Brief
Find the word "itemize" in the data below and copy each line that holds it.

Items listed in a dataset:
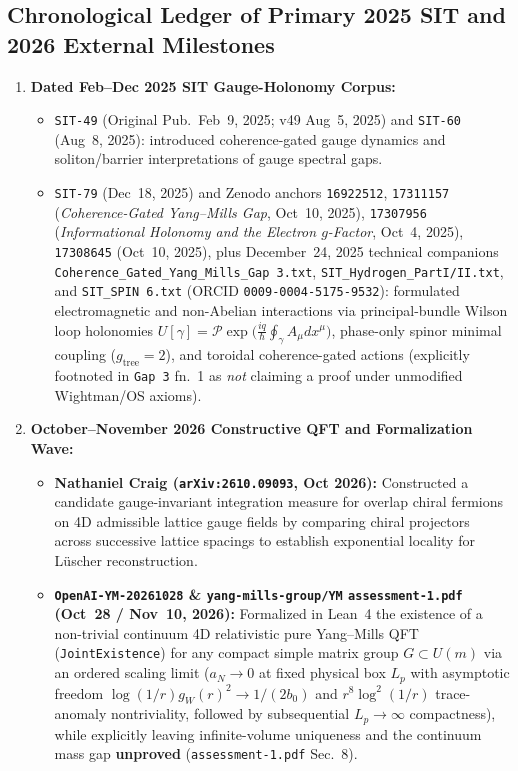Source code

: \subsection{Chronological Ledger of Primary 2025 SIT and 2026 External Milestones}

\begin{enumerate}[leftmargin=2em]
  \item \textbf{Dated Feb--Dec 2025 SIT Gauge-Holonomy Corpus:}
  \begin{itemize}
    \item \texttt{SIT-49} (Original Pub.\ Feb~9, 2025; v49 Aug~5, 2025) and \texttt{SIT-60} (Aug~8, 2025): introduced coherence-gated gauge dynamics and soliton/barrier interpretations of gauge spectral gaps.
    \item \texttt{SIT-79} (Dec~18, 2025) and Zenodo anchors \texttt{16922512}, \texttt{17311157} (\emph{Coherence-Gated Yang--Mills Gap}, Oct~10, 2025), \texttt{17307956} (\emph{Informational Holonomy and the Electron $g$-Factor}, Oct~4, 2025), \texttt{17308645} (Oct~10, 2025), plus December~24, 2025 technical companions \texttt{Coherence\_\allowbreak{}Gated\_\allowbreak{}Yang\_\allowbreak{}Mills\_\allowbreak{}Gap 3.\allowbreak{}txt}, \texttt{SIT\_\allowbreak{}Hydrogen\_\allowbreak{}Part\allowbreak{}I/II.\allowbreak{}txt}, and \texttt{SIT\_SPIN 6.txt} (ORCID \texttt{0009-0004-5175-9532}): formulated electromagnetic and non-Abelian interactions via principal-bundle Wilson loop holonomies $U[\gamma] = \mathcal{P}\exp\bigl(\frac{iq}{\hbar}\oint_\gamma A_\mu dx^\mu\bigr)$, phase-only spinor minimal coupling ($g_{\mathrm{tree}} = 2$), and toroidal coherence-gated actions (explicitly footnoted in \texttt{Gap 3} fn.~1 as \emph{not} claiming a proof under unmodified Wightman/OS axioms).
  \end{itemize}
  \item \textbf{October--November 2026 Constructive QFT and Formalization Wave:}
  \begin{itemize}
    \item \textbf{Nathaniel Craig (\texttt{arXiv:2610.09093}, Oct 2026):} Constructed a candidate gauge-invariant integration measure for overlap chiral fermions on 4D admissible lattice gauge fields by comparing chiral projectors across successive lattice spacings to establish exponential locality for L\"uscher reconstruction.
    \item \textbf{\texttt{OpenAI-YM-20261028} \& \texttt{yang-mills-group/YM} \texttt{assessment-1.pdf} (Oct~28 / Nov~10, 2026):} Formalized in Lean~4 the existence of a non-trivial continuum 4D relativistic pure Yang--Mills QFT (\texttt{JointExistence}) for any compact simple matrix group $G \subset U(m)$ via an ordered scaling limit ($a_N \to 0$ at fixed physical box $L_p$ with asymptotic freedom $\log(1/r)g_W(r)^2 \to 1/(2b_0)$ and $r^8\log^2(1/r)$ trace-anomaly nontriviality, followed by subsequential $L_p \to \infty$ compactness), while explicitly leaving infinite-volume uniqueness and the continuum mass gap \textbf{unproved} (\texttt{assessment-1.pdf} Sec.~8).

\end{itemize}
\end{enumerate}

Exercise result
  \begin{itemize}
  \end{itemize}
  \begin{itemize}
\end{itemize}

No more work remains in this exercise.